In the lines below, output everything from the first line through the line containing "- Tranh thủ thời gian đi." exactly as it is. Pictures are not part of the output.
:::::
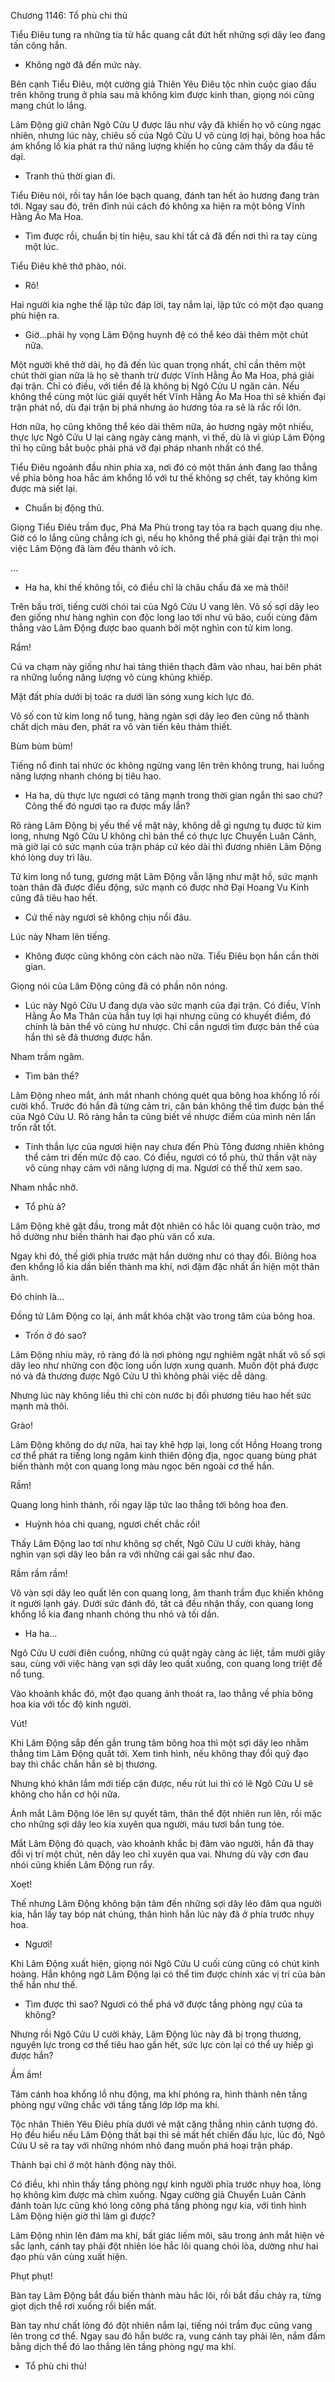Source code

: 




Chương 1146: Tổ phù chi thủ


Tiểu Điêu tung ra những tia tử hắc quang cắt đứt hết những sợi dây leo đang tấn công hắn.

- Không ngờ đã đến mức này.

Bên cạnh Tiểu Điêu, một cường giả Thiên Yêu Điêu tộc nhìn cuộc giao đấu trên không trung ở phía sau mà không kìm được kinh than, giọng nói cũng mang chút lo lắng.

Lâm Động giữ chân Ngô Cửu U được lâu như vậy đã khiến họ vô cùng ngạc nhiên, nhưng lúc này, chiêu số của Ngô Cửu U vô cùng lơị hại, bông hoa hắc ám khổng lồ kia phát ra thứ năng lượng khiến họ cũng cảm thấy da đầu tê dại.

- Tranh thủ thời gian đi.

Tiểu Điêu nói, rồi tay hắn lóe bạch quang, đánh tan hết ảo hương đang tràn tới. Ngay sau đó, trên đỉnh núi cách đó không xa hiện ra một bông Vĩnh Hằng Ảo Ma Hoa.

- Tìm được rồi, chuẩn bị tín hiệu, sau khi tất cả đã đến nơi thì ra tay cùng một lúc.

Tiểu Điêu khẽ thở phào, nói.

- Rõ!

Hai người kia nghe thế lập tức đáp lời, tay nắm lại, lập tức có một đạo quang phù hiện ra.

- Giờ…phải hy vọng Lâm Động huynh đệ có thể kéo dài thêm một chút nữa.

Một người khẽ thở dài, họ đã đến lúc quan trọng nhất, chỉ cần thêm một chút thời gian nữa là họ sẽ thanh trừ được Vĩnh Hằng Ảo Ma Hoa, phá giải đại trận. Chỉ có điều, với tiền đề là không bị Ngô Cửu U ngăn cản. Nếu không thể cùng một lúc giải quyết hết Vĩnh Hằng Ảo Ma Hoa thì sẽ khiến đại trận phát nổ, dù đại trận bị phá nhưng ảo hương tỏa ra sẽ là rắc rối lớn.

Hơn nữa, họ cũng không thể kéo dài thêm nữa, ảo hương ngày một nhiều, thực lực Ngô Cửu U lại càng ngày càng mạnh, vì thế, dù là vì giúp Lâm Động thì họ cũng bắt buộc phải phá vỡ đại pháp nhanh nhất có thể.

Tiểu Điêu ngoảnh đầu nhìn phía xa, nơi đó có một thân ảnh đang lao thẳng về phía bông hoa hắc ám khổng lồ với tư thế không sợ chết, tay không kìm được mà siết lại.

- Chuẩn bị động thủ.

Giọng Tiểu Điêu trầm đục, Phá Ma Phù trong tay tỏa ra bạch quang dịu nhẹ. Giờ có lo lắng cũng chẳng ích gì, nếu họ không thể phá giải đại trận thì mọi việc Lâm Động đã làm đều thành vô ích.

…

- Ha ha, khí thế không tồi, có điều chỉ là châu chấu đá xe mà thôi!

Trên bầu trời, tiếng cười chói tai của Ngô Cửu U vang lên. Vô số sợi dây leo đen giống như hàng nghìn con độc long lao tới như vũ bão, cuối cùng đâm thẳng vào Lâm Động được bao quanh bởi một nghìn con tử kim long.

Rầm!

Cú va chạm này giống như hai tảng thiên thạch đâm vào nhau, hai bên phát ra những luồng năng lượng vô cùng khủng khiếp.

Mặt đất phía dưới bị toác ra dưới làn sóng xung kích lực đó.

Vô số con tử kim long nổ tung, hàng ngàn sợi dây leo đen cũng nổ thành chất dịch màu đen, phát ra vô vàn tiến kêu thảm thiết.

Bùm bùm bùm!

Tiếng nổ đinh tai nhức óc không ngừng vang lên trên không trung, hai luồng năng lượng nhanh chóng bị tiêu hao.

- Ha ha, dù thực lực ngươi có tăng mạnh trong thời gian ngắn thì sao chứ? Công thế đó ngươi tạo ra được mấy lần?

Rõ ràng Lâm Động bị yếu thế về mặt này, không dễ gì ngưng tụ được tử kim long, nhưng Ngô Cửu U không chỉ bản thể có thực lực Chuyển Luân Cảnh, mà giờ lại có sức mạnh của trận pháp cứ kéo dài thì đương nhiên Lâm Động khó lòng duy trì lâu.

Tử kim long nổ tung, gương mặt Lâm Động vẫn lặng như mặt hồ, sức mạnh toàn thân đã được điều động, sức mạnh có được nhờ Đại Hoang Vu Kinh cũng đã tiêu hao hết.

- Cứ thế này ngươi sẽ không chịu nổi đâu.

Lúc này Nham lên tiếng.

- Không được cũng không còn cách nào nữa. Tiểu Điêu bọn hắn cần thời gian.

Giọng nói của Lâm Động cũng đã có phần nôn nóng.

- Lúc này Ngô Cửu U đang dựa vào sức mạnh của đại trận. Có điều, Vĩnh Hằng Ảo Ma Thân của hắn tuy lợi hại nhưng cũng có khuyết điểm, đó chính là bản thể vô cùng hư nhược. Chỉ cần ngươi tìm được bản thể của hắn thì sẽ đả thương được hắn.

Nham trầm ngâm.

- Tìm bản thể?

Lâm Động nheo mắt, ánh mắt nhanh chóng quét qua bông hoa khổng lồ rồi cười khổ. Trước đó hắn đã từng cảm tri, căn bản không thể tìm được bản thể của Ngô Cửu U. Rõ ràng hắn ta cũng biết về nhược điểm của mình nên lẩn trốn rất tốt.

- Tinh thần lực của ngươi hiện nay chưa đến Phù Tông đương nhiên không thể cảm tri đến mức độ cao. Có điều, ngươi có tổ phù, thứ thần vật này vô cùng nhạy cảm với năng lượng dị ma. Ngươi có thể thử xem sao.

Nham nhắc nhở.

- Tổ phù à?

Lâm Động khẽ gật đầu, trong mắt đột nhiên có hắc lôi quang cuộn trào, mơ hồ dường như biến thành hai đạo phù văn cổ xưa.

Ngay khi đó, thế giới phía trước mặt hắn dường như có thay đổi. Biông hoa đen khổng lồ kia dần biến thành ma khí, nơi đậm đặc nhất ẩn hiện một thân ảnh.

Đó chính là…

Đồng tử Lâm Động co lại, ánh mắt khóa chặt vào trong tâm của bông hoa.

- Trốn ở đó sao?

Lâm Động nhíu mày, rõ ràng đó là nơi phòng ngự nghiêm ngặt nhất vô số sợi dây leo như những con độc long uốn lượn xung quanh. Muốn đột phá được nó và đả thương được Ngô Cửu U thì không phải việc dễ dàng.

Nhưng lúc này không liều thì chỉ còn nước bị đối phương tiêu hao hết sức mạnh mà thôi.

Grào!

Lâm Động không do dự nữa, hai tay khẽ hợp lại, long cốt Hồng Hoang trong cơ thể phát ra tiếng long ngâm kinh thiên động địa, ngọc quang bùng phát biến thành một con quang long màu ngọc bên ngoài cơ thể hắn.

Rầm!

Quang long hình thành, rồi ngay lập tức lao thẳng tới bông hoa đen.

- Huỳnh hỏa chi quang, ngươi chết chắc rồi!

Thấy Lâm Động lao tơí như không sợ chết, Ngô Cửu U cười khảy, hàng nghìn vạn sợi dây leo bắn ra với những cái gai sắc như đao.

Rầm rầm rầm!

Vô vàn sợi dây leo quất lên con quang long, âm thanh trầm đục khiến không ít người lạnh gáy. Dưới sức đánh đó, tất cả đều nhận thấy, con quang long khổng lồ kia đang nhanh chóng thu nhỏ và tối dần.

- Ha ha…

Ngô Cửu U cười điên cuồng, những cú quật ngày càng ác liệt, tầm mười giây sau, cùng với việc hàng vạn sợi dây leo quất xuống, con quang long triệt để nổ tung.

Vào khoảnh khắc đó, một đạo quang ảnh thoát ra, lao thẳng về phía bông hoa kia với tốc độ kinh người.

Vút!

Khi Lâm Động sắp đến gần trung tâm bông hoa thì một sợi dây leo nhằm thẳng tim Lâm Động quất tới. Xem tình hình, nếu không thay đổi quỹ đạo bay thì chắc chắn hắn sẽ bị thương.

Nhưng khó khăn lắm mới tiếp cận được, nếu rút lui thì có lẽ Ngô Cửu U sẽ không cho hắn cơ hội nữa.

Ánh mắt Lâm Động lóe lên sự quyết tâm, thân thể đột nhiên run lên, rồi mặc cho những sợi dây leo kia xuyên qua người, máu tươi bắn tung tóe.

Mắt Lâm Động đỏ quạch, vào khoảnh khắc bị đâm vào người, hắn đã thay đổi vị trí một chút, nên dây leo chỉ xuyên qua vai. Nhưng dù vậy cơn đau nhói cũng khiến Lâm Động run rẩy.

Xoẹt!

Thế nhưng Lâm Động không bận tâm đến những sợi dây léo đâm qua người kia, hắn lấy tay bóp nát chúng, thân hình hắn lúc này đã ở phía trước nhụy hoa.

- Ngươi!

Khi Lâm Động xuất hiện, giọng nói Ngô Cửu U cuối cùng cũng có chút kinh hoàng. Hắn không ngờ Lâm Động lại có thể tìm được chính xác vị trí của bản thể hắn như thế.

- Tìm được thì sao? Ngươi có thể phá vỡ được tầng phòng ngự của ta không?

Nhưng rồi Ngô Cửu U cười khảy, Lâm Động lúc này đã bị trọng thương, nguyên lực trong cơ thể tiêu hao gần hết, sức lực còn lại có thể uy hiếp gì được hắn?

Ầm ầm!

Tám cánh hoa khổng lồ nhu động, ma khí phóng ra, hình thành nên tầng phòng ngự vững chắc với tầng tầng lớp lớp ma khí.

Tộc nhân Thiên Yêu Điêu phía dưới vẻ mặt căng thẳng nhìn cảnh tượng đó. Họ đều hiểu nếu Lâm Động thất bại thì sẽ mất hết chiến đấu lực, lúc đó, Ngô Cửu U sẽ ra tay với những nhóm nhỏ đang muốn phá hoại trận pháp.

Thành bại chỉ ở một hành động này thôi.

Có điều, khi nhìn thấy tầng phòng ngự kinh người phía trước nhụy hoa, lòng họ không kìm được mà chìm xuống. Ngay cường giả Chuyển Luân Cảnh đánh toàn lực cũng khó lòng công phá tầng phòng ngự kia, với tình hình Lâm Động hiện giờ thì làm gì được?

Lâm Động nhìn lên đám ma khí, bất giác liếm môi, sâu trong ánh mắt hiện vẻ sắc lạnh, cánh tay phải đột nhiên lóe hắc lôi quang chói lòa, dường như hai đạo phù văn cùng xuất hiện.

Phụt phụt!

Bàn tay Lâm Động bắt đầu biến thành màu hắc lôi, rồi bắt đầu chảy ra, từng giọt dịch thể rơi xuống rồi biến mất.

Bàn tay như chất lỏng đó đột nhiên nắm lại, tiếng nói trầm đục cũng vang lên trong cơ thể. Ngay sau đó hắn bước ra, vung cánh tay phải lên, nắm đấm bằng dịch thể đó lao thẳng lên tầng phòng ngự ma khí.

- Tổ phù chi thủ!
:::::
◆ Exercise response
Source code

: 




Chương 1146: Tổ phù chi thủ


Tiểu Điêu tung ra những tia tử hắc quang cắt đứt hết những sợi dây leo đang tấn công hắn.

- Không ngờ đã đến mức này.

Bên cạnh Tiểu Điêu, một cường giả Thiên Yêu Điêu tộc nhìn cuộc giao đấu trên không trung ở phía sau mà không kìm được kinh than, giọng nói cũng mang chút lo lắng.

Lâm Động giữ chân Ngô Cửu U được lâu như vậy đã khiến họ vô cùng ngạc nhiên, nhưng lúc này, chiêu số của Ngô Cửu U vô cùng lơị hại, bông hoa hắc ám khổng lồ kia phát ra thứ năng lượng khiến họ cũng cảm thấy da đầu tê dại.

- Tranh thủ thời gian đi.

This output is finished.